Report every line in the listing below where the string "people" shows up.

[The records Boundary: Start]

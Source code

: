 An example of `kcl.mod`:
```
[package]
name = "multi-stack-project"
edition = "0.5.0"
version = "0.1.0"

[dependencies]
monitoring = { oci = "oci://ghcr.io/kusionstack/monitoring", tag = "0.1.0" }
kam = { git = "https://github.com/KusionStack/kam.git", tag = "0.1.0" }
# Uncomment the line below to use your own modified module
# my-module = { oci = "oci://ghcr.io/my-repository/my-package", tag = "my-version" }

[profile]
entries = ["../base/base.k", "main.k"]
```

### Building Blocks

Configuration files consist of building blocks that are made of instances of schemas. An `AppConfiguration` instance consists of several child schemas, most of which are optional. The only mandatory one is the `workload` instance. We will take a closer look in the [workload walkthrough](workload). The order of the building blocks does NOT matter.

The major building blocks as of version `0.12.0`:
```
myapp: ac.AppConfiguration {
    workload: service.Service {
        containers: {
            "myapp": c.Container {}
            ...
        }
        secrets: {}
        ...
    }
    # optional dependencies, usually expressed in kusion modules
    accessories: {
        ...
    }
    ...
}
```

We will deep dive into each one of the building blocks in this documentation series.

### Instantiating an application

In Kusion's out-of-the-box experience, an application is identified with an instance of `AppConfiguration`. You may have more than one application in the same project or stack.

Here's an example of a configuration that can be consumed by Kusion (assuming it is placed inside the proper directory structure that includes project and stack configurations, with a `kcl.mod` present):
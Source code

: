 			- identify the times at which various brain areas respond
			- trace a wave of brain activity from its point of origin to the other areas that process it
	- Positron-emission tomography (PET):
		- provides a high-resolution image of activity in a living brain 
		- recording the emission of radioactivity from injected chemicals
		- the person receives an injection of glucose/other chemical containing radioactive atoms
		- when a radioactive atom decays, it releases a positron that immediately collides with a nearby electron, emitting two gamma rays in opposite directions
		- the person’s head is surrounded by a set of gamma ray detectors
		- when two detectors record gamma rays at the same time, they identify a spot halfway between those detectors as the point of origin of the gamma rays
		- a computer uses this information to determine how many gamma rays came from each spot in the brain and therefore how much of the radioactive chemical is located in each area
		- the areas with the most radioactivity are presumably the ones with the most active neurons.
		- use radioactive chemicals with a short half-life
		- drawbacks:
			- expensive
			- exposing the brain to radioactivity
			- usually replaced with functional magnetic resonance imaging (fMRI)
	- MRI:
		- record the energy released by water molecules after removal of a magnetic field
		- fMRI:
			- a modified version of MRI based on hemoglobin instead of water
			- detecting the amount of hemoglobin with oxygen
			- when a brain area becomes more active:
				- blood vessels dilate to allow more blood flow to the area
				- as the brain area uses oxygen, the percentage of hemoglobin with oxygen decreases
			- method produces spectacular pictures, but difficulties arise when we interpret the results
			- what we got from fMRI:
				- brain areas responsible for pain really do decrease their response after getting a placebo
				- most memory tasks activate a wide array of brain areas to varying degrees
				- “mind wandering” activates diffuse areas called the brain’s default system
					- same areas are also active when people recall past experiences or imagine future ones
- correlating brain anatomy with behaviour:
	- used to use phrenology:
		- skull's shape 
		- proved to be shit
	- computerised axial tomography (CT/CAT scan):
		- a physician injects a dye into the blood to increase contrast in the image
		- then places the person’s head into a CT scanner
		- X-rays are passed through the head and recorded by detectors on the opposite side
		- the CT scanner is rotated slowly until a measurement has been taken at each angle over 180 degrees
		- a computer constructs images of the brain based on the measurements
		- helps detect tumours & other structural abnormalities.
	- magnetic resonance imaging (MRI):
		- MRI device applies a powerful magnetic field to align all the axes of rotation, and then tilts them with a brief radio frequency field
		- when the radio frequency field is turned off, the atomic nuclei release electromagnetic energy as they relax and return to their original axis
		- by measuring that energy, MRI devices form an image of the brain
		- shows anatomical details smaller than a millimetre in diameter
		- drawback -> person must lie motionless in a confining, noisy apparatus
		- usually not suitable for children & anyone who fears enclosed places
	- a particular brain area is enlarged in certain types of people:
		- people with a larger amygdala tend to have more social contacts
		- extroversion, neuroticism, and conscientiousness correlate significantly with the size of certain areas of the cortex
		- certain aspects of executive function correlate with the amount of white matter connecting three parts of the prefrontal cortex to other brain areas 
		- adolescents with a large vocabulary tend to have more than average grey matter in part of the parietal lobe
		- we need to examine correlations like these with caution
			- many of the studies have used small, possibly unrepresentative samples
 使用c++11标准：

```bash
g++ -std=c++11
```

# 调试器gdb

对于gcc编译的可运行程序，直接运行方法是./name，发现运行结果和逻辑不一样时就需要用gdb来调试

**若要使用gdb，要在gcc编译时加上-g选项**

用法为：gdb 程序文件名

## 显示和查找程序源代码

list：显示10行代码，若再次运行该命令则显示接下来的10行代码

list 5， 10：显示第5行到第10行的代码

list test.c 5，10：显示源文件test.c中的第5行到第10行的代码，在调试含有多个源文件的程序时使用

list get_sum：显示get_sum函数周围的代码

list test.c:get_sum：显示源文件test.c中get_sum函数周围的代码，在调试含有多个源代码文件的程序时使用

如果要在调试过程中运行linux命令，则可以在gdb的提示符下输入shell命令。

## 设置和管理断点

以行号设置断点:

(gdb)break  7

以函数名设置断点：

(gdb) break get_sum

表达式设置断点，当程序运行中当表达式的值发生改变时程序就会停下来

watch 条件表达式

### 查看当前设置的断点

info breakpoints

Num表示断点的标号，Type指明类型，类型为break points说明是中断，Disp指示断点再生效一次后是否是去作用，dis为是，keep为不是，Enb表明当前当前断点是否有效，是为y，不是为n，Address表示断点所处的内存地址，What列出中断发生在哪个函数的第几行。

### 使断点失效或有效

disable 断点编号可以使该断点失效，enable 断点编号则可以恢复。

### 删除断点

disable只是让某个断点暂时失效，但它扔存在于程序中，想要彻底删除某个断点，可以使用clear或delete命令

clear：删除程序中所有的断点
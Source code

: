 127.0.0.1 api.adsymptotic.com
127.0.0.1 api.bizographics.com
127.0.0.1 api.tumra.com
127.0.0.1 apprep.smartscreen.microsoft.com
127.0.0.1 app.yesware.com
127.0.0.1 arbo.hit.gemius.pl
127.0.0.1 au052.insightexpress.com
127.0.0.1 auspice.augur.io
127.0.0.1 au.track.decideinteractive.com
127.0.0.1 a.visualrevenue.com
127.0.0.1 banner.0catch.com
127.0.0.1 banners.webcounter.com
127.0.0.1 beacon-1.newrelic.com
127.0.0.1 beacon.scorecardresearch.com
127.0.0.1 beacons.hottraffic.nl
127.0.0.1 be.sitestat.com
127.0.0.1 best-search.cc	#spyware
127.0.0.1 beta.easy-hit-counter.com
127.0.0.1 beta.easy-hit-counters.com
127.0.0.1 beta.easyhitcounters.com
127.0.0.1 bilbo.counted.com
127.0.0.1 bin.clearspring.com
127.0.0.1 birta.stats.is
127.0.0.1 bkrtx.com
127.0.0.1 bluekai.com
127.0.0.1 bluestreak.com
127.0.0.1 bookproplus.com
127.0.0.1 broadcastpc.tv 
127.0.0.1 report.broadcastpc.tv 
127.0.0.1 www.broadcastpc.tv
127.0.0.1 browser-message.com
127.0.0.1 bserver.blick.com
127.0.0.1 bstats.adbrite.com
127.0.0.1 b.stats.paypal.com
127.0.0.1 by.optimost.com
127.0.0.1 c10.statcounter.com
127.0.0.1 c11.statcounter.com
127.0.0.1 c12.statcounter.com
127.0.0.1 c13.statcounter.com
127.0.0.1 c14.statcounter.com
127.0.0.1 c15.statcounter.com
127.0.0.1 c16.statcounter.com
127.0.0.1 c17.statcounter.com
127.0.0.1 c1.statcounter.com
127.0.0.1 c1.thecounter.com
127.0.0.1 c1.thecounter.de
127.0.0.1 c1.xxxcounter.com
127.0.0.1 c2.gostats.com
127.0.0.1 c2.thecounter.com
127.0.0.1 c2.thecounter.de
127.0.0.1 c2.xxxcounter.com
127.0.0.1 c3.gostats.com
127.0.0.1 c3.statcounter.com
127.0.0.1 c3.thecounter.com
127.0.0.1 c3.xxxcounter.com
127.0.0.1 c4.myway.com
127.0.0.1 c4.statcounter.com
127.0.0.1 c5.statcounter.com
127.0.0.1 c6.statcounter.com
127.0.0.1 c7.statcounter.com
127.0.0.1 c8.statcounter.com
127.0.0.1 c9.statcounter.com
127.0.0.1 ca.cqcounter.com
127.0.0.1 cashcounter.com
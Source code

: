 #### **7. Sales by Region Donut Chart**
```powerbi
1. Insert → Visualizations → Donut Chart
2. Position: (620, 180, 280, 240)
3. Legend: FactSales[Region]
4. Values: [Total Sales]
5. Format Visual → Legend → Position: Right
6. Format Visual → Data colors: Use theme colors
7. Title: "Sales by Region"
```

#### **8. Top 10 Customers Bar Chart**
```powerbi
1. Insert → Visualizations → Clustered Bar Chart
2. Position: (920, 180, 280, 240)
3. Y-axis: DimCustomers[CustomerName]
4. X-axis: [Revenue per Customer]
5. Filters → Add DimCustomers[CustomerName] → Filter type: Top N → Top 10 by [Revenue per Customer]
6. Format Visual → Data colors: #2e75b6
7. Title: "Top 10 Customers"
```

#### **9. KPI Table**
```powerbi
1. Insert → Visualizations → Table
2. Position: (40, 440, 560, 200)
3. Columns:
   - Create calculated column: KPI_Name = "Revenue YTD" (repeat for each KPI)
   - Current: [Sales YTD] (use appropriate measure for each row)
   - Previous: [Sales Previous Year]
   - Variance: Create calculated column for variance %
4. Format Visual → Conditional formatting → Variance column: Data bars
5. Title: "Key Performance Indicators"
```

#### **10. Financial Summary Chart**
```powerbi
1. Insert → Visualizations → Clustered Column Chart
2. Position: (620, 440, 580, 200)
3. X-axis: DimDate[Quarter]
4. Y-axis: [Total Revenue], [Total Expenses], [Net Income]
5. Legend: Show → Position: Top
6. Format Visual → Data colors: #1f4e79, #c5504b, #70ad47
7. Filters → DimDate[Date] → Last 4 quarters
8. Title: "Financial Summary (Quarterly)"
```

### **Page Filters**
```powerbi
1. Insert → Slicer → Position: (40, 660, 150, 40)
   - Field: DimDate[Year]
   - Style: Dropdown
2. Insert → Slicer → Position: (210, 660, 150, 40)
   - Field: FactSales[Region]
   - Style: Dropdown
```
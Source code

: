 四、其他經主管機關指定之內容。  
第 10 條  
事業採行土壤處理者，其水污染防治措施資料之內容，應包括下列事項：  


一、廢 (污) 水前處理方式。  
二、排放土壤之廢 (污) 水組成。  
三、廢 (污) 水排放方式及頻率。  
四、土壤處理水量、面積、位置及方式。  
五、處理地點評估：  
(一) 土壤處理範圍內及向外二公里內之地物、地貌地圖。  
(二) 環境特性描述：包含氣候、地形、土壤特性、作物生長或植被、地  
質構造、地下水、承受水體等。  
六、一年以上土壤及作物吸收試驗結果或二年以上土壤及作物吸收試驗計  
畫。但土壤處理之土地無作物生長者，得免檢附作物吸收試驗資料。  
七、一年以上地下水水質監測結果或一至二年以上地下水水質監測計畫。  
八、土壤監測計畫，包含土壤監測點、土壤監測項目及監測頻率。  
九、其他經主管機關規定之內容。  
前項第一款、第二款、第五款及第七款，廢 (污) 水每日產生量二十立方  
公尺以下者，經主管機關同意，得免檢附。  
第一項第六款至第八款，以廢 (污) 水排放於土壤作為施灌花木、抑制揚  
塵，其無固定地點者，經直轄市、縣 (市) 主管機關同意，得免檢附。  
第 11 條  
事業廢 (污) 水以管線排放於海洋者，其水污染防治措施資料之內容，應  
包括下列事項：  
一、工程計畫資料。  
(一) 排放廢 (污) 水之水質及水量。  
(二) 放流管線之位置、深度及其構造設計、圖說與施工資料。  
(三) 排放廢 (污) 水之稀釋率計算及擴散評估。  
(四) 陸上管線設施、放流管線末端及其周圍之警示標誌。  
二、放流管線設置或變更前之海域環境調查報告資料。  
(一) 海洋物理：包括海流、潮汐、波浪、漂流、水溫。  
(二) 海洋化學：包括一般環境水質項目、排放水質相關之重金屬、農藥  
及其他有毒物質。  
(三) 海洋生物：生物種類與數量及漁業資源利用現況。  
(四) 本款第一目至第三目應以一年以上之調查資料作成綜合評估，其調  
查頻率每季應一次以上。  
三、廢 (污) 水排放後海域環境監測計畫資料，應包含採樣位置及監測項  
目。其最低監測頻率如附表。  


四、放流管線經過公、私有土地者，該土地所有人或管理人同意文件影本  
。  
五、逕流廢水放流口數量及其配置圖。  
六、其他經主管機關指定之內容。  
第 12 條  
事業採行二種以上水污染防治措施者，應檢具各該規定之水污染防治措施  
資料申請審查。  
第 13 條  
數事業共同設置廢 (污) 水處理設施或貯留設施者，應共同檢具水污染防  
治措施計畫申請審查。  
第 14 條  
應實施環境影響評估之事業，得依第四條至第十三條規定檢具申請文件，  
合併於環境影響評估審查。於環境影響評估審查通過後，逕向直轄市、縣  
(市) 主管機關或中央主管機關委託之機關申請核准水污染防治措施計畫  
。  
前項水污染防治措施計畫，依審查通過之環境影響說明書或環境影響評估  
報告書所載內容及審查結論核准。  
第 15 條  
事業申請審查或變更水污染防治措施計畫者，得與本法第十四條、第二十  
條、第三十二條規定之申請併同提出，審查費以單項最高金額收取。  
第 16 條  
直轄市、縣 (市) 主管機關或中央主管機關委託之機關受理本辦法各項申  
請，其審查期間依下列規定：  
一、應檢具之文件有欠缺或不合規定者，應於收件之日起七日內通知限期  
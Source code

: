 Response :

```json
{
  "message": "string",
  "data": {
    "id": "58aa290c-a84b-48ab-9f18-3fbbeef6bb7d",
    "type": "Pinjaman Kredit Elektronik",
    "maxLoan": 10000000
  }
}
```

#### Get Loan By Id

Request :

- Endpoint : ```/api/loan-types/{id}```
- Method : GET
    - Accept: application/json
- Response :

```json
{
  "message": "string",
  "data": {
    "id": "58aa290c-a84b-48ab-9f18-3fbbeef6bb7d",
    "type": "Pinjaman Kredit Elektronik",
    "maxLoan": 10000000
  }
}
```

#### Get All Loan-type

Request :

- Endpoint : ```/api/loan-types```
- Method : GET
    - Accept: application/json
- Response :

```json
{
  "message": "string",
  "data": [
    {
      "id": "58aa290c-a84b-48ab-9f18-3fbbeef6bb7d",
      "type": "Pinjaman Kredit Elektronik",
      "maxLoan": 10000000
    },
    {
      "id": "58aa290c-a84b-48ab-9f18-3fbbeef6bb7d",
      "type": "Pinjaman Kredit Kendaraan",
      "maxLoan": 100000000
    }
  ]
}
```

[The records Boundary: End]

» **Written solution**
					- same areas are also active when people recall past experiences or imagine future ones
	- a particular brain area is enlarged in certain types of people:
		- people with a larger amygdala tend to have more social contacts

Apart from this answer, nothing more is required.